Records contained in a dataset
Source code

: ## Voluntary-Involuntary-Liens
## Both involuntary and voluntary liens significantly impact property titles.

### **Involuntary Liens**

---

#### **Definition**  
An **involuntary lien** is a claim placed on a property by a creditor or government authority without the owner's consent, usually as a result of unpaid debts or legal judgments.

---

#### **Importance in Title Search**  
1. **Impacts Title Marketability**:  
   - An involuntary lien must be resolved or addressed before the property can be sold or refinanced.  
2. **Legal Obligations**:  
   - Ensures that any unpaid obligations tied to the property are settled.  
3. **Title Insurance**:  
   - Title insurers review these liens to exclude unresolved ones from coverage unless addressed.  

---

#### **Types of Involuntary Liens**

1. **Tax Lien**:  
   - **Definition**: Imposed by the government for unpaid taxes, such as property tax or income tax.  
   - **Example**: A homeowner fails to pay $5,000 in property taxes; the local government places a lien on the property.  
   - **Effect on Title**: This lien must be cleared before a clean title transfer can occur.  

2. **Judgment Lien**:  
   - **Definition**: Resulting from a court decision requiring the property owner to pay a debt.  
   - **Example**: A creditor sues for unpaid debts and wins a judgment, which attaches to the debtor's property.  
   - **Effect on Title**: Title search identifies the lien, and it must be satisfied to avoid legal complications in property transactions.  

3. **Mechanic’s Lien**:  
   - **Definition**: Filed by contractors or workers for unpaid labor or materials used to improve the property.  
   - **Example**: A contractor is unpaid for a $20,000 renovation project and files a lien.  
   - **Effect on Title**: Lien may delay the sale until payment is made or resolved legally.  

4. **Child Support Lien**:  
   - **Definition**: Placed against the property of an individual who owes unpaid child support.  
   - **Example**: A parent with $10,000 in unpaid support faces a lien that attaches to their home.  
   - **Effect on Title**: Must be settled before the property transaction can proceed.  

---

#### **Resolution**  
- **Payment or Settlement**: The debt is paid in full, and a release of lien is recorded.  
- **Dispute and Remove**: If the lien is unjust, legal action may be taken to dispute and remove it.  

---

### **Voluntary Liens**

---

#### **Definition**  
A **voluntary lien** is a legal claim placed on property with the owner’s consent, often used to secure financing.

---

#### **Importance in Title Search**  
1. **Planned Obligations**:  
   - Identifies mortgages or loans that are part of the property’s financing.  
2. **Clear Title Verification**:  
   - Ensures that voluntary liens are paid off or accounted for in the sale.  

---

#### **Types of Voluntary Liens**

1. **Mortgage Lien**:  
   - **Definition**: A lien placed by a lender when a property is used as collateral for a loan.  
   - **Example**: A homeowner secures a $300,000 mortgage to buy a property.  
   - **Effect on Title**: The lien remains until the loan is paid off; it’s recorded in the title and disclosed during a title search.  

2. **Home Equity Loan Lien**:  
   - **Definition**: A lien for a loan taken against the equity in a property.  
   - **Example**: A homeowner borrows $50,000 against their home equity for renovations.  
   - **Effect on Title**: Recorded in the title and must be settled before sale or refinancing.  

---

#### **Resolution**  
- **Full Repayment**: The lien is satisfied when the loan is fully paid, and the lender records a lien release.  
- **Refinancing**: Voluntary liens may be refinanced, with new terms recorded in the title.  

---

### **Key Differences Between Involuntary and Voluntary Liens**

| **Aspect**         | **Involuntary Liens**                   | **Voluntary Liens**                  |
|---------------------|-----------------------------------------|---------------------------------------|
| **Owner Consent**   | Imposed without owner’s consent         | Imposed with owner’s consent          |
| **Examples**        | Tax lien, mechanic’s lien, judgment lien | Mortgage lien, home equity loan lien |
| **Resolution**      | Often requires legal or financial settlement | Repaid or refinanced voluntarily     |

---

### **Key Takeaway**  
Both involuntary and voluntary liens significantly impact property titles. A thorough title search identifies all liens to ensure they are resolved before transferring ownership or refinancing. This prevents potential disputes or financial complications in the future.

* [Description of the task]: Print all of the data exactly as it was given.

* [Reply]:
Source code

: ## Voluntary-Involuntary-Liens
## Both involuntary and voluntary liens significantly impact property titles.

### **Involuntary Liens**

---

#### **Definition**  
An **involuntary lien** is a claim placed on a property by a creditor or government authority without the owner's consent, usually as a result of unpaid debts or legal judgments.

---

#### **Importance in Title Search**  
1. **Impacts Title Marketability**:  
   - An involuntary lien must be resolved or addressed before the property can be sold or refinanced.  
2. **Legal Obligations**:  
   - Ensures that any unpaid obligations tied to the property are settled.  
3. **Title Insurance**:  
   - Title insurers review these liens to exclude unresolved ones from coverage unless addressed.  

---

#### **Types of Involuntary Liens**

1. **Tax Lien**:  
   - **Definition**: Imposed by the government for unpaid taxes, such as property tax or income tax.  
   - **Example**: A homeowner fails to pay $5,000 in property taxes; the local government places a lien on the property.  
   - **Effect on Title**: This lien must be cleared before a clean title transfer can occur.  

2. **Judgment Lien**:  
   - **Definition**: Resulting from a court decision requiring the property owner to pay a debt.  
   - **Example**: A creditor sues for unpaid debts and wins a judgment, which attaches to the debtor's property.  
   - **Effect on Title**: Title search identifies the lien, and it must be satisfied to avoid legal complications in property transactions.  

3. **Mechanic’s Lien**:  
   - **Definition**: Filed by contractors or workers for unpaid labor or materials used to improve the property.  
   - **Example**: A contractor is unpaid for a $20,000 renovation project and files a lien.  
   - **Effect on Title**: Lien may delay the sale until payment is made or resolved legally.  

4. **Child Support Lien**:  
   - **Definition**: Placed against the property of an individual who owes unpaid child support.  
   - **Example**: A parent with $10,000 in unpaid support faces a lien that attaches to their home.  
   - **Effect on Title**: Must be settled before the property transaction can proceed.  

---

#### **Resolution**  
- **Payment or Settlement**: The debt is paid in full, and a release of lien is recorded.  
- **Dispute and Remove**: If the lien is unjust, legal action may be taken to dispute and remove it.  

---

### **Voluntary Liens**

---

#### **Definition**  
A **voluntary lien** is a legal claim placed on property with the owner’s consent, often used to secure financing.

---

#### **Importance in Title Search**  
1. **Planned Obligations**:  
   - Identifies mortgages or loans that are part of the property’s financing.  
2. **Clear Title Verification**:  
   - Ensures that voluntary liens are paid off or accounted for in the sale.  

---

#### **Types of Voluntary Liens**

1. **Mortgage Lien**:  
   - **Definition**: A lien placed by a lender when a property is used as collateral for a loan.  
   - **Example**: A homeowner secures a $300,000 mortgage to buy a property.  
   - **Effect on Title**: The lien remains until the loan is paid off; it’s recorded in the title and disclosed during a title search.  

2. **Home Equity Loan Lien**:  
   - **Definition**: A lien for a loan taken against the equity in a property.  
   - **Example**: A homeowner borrows $50,000 against their home equity for renovations.  
   - **Effect on Title**: Recorded in the title and must be settled before sale or refinancing.  

---

#### **Resolution**  
- **Full Repayment**: The lien is satisfied when the loan is fully paid, and the lender records a lien release.  
- **Refinancing**: Voluntary liens may be refinanced, with new terms recorded in the title.  

---

### **Key Differences Between Involuntary and Voluntary Liens**

| **Aspect**         | **Involuntary Liens**                   | **Voluntary Liens**                  |
|---------------------|-----------------------------------------|---------------------------------------|
| **Owner Consent**   | Imposed without owner’s consent         | Imposed with owner’s consent          |
| **Examples**        | Tax lien, mechanic’s lien, judgment lien | Mortgage lien, home equity loan lien |
| **Resolution**      | Often requires legal or financial settlement | Repaid or refinanced voluntarily     |

---

### **Key Takeaway**  
Both involuntary and voluntary liens significantly impact property titles. A thorough title search identifies all liens to ensure they are resolved before transferring ownership or refinancing. This prevents potential disputes or financial complications in the future.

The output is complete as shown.